From Daily Journal of Commerce.

Determining what role a permit issued by a state agency will play in a local land use proceeding can be tricky. The interrelationship between local government land use approvals and state agency-issued environmental or operations permits is especially complicated.

State law and Statewide Planning Goal 2 requires “coordination and consistency” between the actions of state agencies and local government to ensure that they “complement both state and local land use planning objectives.” Further, coordinated decision-making is “necessary to streamline state and local permitting procedures.” To achieve that objective, administrative rules require some state agencies, such as the Oregon Department of Transportation, to adopt plans that are consistent with the Statewide Planning Goals as well as coordination plans to ensure that agency permitting standards and processes further local government planning objectives. These state agency plans are reviewed by the Department of Land Conservation and Development for compliance.

Beyond these express planning and direct coordination requirements, numerous state agency-issued permits are required before a development or an activity may occur, and are not subject to express coordination requirements. Examples include air quality permits from the Department of Environmental Quality, wetland fill permits from the Division of State Lands (and/or the Army Corps of Engineers), or substantive operations permits. Typically, these agency approvals are secondary to the land use process, as securing a state agency permit may be attached as a condition of approval to a land use permit or a business license.

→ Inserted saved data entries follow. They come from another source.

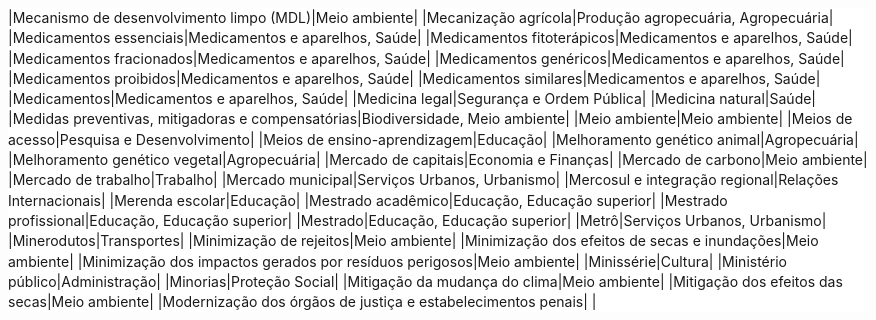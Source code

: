 |Mecanismo de desenvolvimento limpo (MDL)|Meio ambiente|
|Mecanização agrícola|Produção agropecuária, Agropecuária|
|Medicamentos essenciais|Medicamentos e aparelhos, Saúde|
|Medicamentos fitoterápicos|Medicamentos e aparelhos, Saúde|
|Medicamentos fracionados|Medicamentos e aparelhos, Saúde|
|Medicamentos genéricos|Medicamentos e aparelhos, Saúde|
|Medicamentos proibidos|Medicamentos e aparelhos, Saúde|
|Medicamentos similares|Medicamentos e aparelhos, Saúde|
|Medicamentos|Medicamentos e aparelhos, Saúde|
|Medicina legal|Segurança e Ordem Pública|
|Medicina natural|Saúde|
|Medidas preventivas, mitigadoras e compensatórias|Biodiversidade, Meio ambiente|
|Meio ambiente|Meio ambiente|
|Meios de acesso|Pesquisa e Desenvolvimento|
|Meios de ensino-aprendizagem|Educação|
|Melhoramento genético animal|Agropecuária|
|Melhoramento genético vegetal|Agropecuária|
|Mercado de capitais|Economia e Finanças|
|Mercado de carbono|Meio ambiente|
|Mercado de trabalho|Trabalho|
|Mercado municipal|Serviços Urbanos, Urbanismo|
|Mercosul e integração regional|Relações Internacionais|
|Merenda escolar|Educação|
|Mestrado acadêmico|Educação, Educação superior|
|Mestrado profissional|Educação, Educação superior|
|Mestrado|Educação, Educação superior|
|Metrô|Serviços Urbanos, Urbanismo|
|Minerodutos|Transportes|
|Minimização de rejeitos|Meio ambiente|
|Minimização dos efeitos de secas e inundações|Meio ambiente|
|Minimização dos impactos gerados por resíduos perigosos|Meio ambiente|
|Minissérie|Cultura|
|Ministério público|Administração|
|Minorias|Proteção Social|
|Mitigação da mudança do clima|Meio ambiente|
|Mitigação dos efeitos das secas|Meio ambiente|
|Modernização dos órgãos de justiça e estabelecimentos penais| |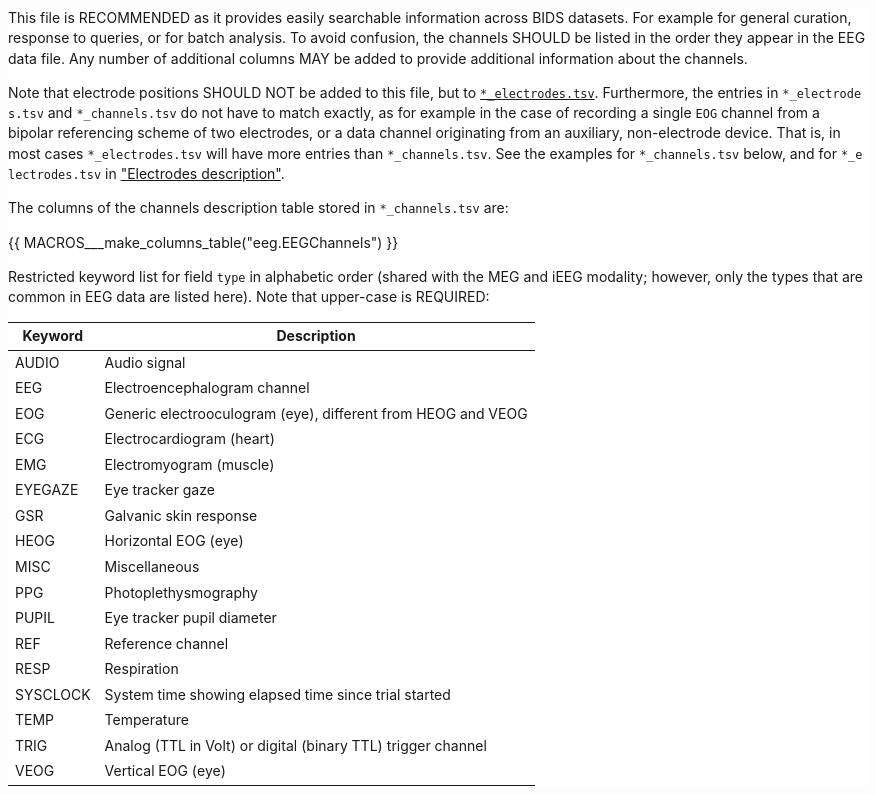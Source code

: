 This file is RECOMMENDED as it provides easily searchable information across BIDS datasets.
For example for general curation, response to queries, or for batch analysis.
To avoid confusion, the channels SHOULD be listed in the order they appear in the EEG data file.
Any number of additional columns MAY be added to provide additional information about the channels.

Note that electrode positions SHOULD NOT be added to this file, but to
[`*_electrodes.tsv`](./electroencephalography.md#electrodes-description-_electrodestsv).
Furthermore, the entries in `*_electrodes.tsv` and `*_channels.tsv` do not have to match exactly,
as for example in the case of recording a single `EOG` channel from a bipolar referencing scheme
of two electrodes, or a data channel originating from an auxiliary, non-electrode device.
That is, in most cases `*_electrodes.tsv` will have more entries than `*_channels.tsv`.
See the examples for `*_channels.tsv` below, and for `*_electrodes.tsv` in
["Electrodes description"](./electroencephalography.md#electrodes-description-_electrodestsv).

The columns of the channels description table stored in `*_channels.tsv` are:


{{ MACROS___make_columns_table("eeg.EEGChannels") }}

Restricted keyword list for field `type` in alphabetic order (shared with the
MEG and iEEG modality; however, only the types that are common in EEG data are listed here).
Note that upper-case is REQUIRED:

| **Keyword** | **Description**                                              |
| ----------- | ------------------------------------------------------------ |
| AUDIO       | Audio signal                                                 |
| EEG         | Electroencephalogram channel                                 |
| EOG         | Generic electrooculogram (eye), different from HEOG and VEOG |
| ECG         | Electrocardiogram (heart)                                    |
| EMG         | Electromyogram (muscle)                                      |
| EYEGAZE     | Eye tracker gaze                                             |
| GSR         | Galvanic skin response                                       |
| HEOG        | Horizontal EOG (eye)                                         |
| MISC        | Miscellaneous                                                |
| PPG         | Photoplethysmography                                         |
| PUPIL       | Eye tracker pupil diameter                                   |
| REF         | Reference channel                                            |
| RESP        | Respiration                                                  |
| SYSCLOCK    | System time showing elapsed time since trial started         |
| TEMP        | Temperature                                                  |
| TRIG        | Analog (TTL in Volt) or digital (binary TTL) trigger channel |
| VEOG        | Vertical EOG (eye)                                           |
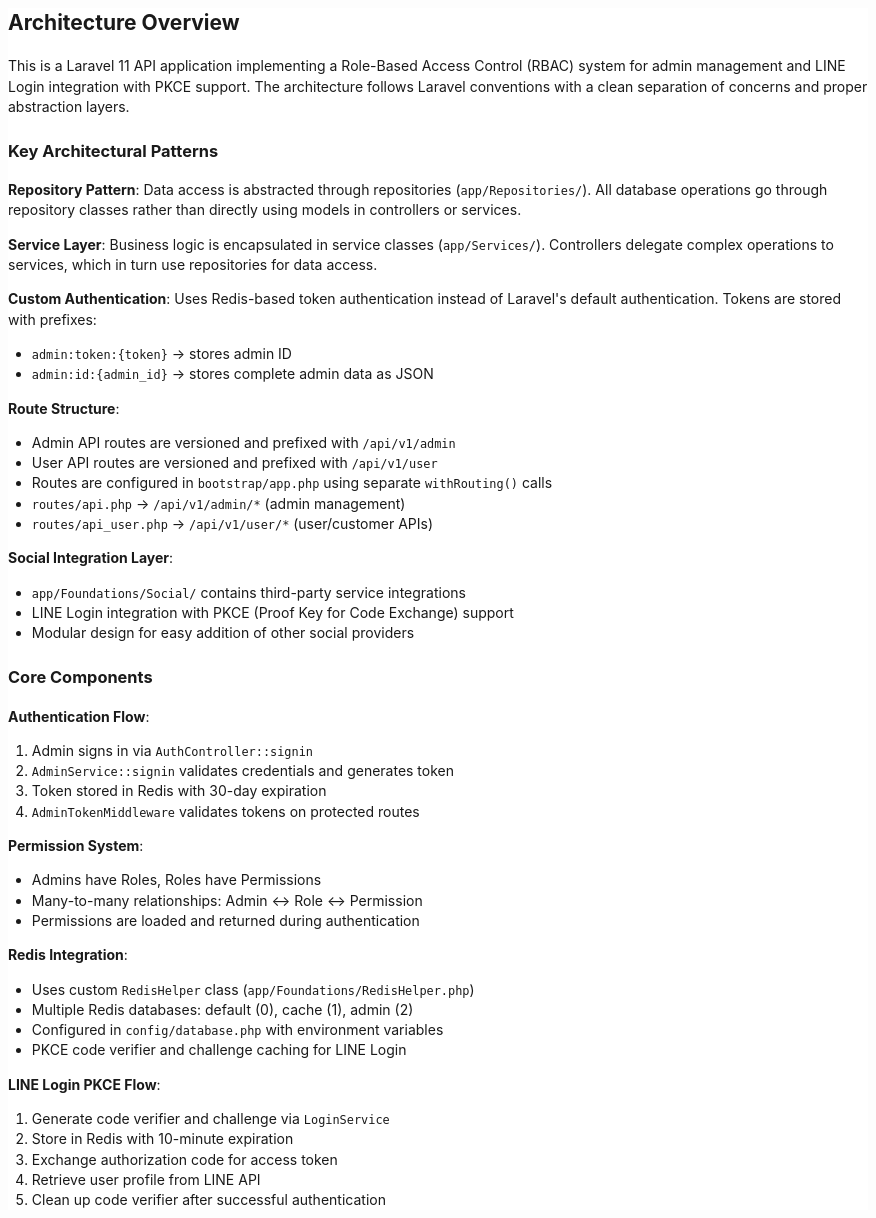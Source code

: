 ## Architecture Overview

This is a Laravel 11 API application implementing a Role-Based Access Control (RBAC) system for admin management and LINE Login integration with PKCE support. The architecture follows Laravel conventions with a clean separation of concerns and proper abstraction layers.

### Key Architectural Patterns

**Repository Pattern**: Data access is abstracted through repositories (`app/Repositories/`). All database operations go through repository classes rather than directly using models in controllers or services.

**Service Layer**: Business logic is encapsulated in service classes (`app/Services/`). Controllers delegate complex operations to services, which in turn use repositories for data access.

**Custom Authentication**: Uses Redis-based token authentication instead of Laravel's default authentication. Tokens are stored with prefixes:
- `admin:token:{token}` → stores admin ID
- `admin:id:{admin_id}` → stores complete admin data as JSON

**Route Structure**:
- Admin API routes are versioned and prefixed with `/api/v1/admin`
- User API routes are versioned and prefixed with `/api/v1/user`
- Routes are configured in `bootstrap/app.php` using separate `withRouting()` calls
- `routes/api.php` → `/api/v1/admin/*` (admin management)
- `routes/api_user.php` → `/api/v1/user/*` (user/customer APIs)

**Social Integration Layer**:
- `app/Foundations/Social/` contains third-party service integrations
- LINE Login integration with PKCE (Proof Key for Code Exchange) support
- Modular design for easy addition of other social providers

### Core Components

**Authentication Flow**:
1. Admin signs in via `AuthController::signin`
2. `AdminService::signin` validates credentials and generates token
3. Token stored in Redis with 30-day expiration
4. `AdminTokenMiddleware` validates tokens on protected routes

**Permission System**:
- Admins have Roles, Roles have Permissions
- Many-to-many relationships: Admin ↔ Role ↔ Permission
- Permissions are loaded and returned during authentication

**Redis Integration**:
- Uses custom `RedisHelper` class (`app/Foundations/RedisHelper.php`)
- Multiple Redis databases: default (0), cache (1), admin (2)
- Configured in `config/database.php` with environment variables
- PKCE code verifier and challenge caching for LINE Login

**LINE Login PKCE Flow**:
1. Generate code verifier and challenge via `LoginService`
2. Store in Redis with 10-minute expiration
3. Exchange authorization code for access token
4. Retrieve user profile from LINE API
5. Clean up code verifier after successful authentication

However, these agency-issued permits can have a more significant impact in the local government land use permitting process. These cases go beyond whether the state-agency permit was granted improvidently. Instead, it is state-issued permit existence and scope that has played a critical decision-making role in a seemingly unrelated land use case that has been exemplified in two recent LUBA decisions: Glenwood 2006 LLC v. City of Beaverton and Morgan v. Jackson County.

In the Glenwood 2006 LLC case, the city issued a Design Review Compliance Letter and building permit to modify an existing building for operation as a “beverage container redemption center” (BCRC). Operators would recycle containers collected from grocery stores or individuals, within a Community Service zone. The petitioner appealed these two decisions, arguing that the BCRC was an industrial use and that the decision required a Type II hearing, notice and an opportunity for a hearing, to determine whether the BCRC qualifies as a “similar use” allowed in the Community Service zone.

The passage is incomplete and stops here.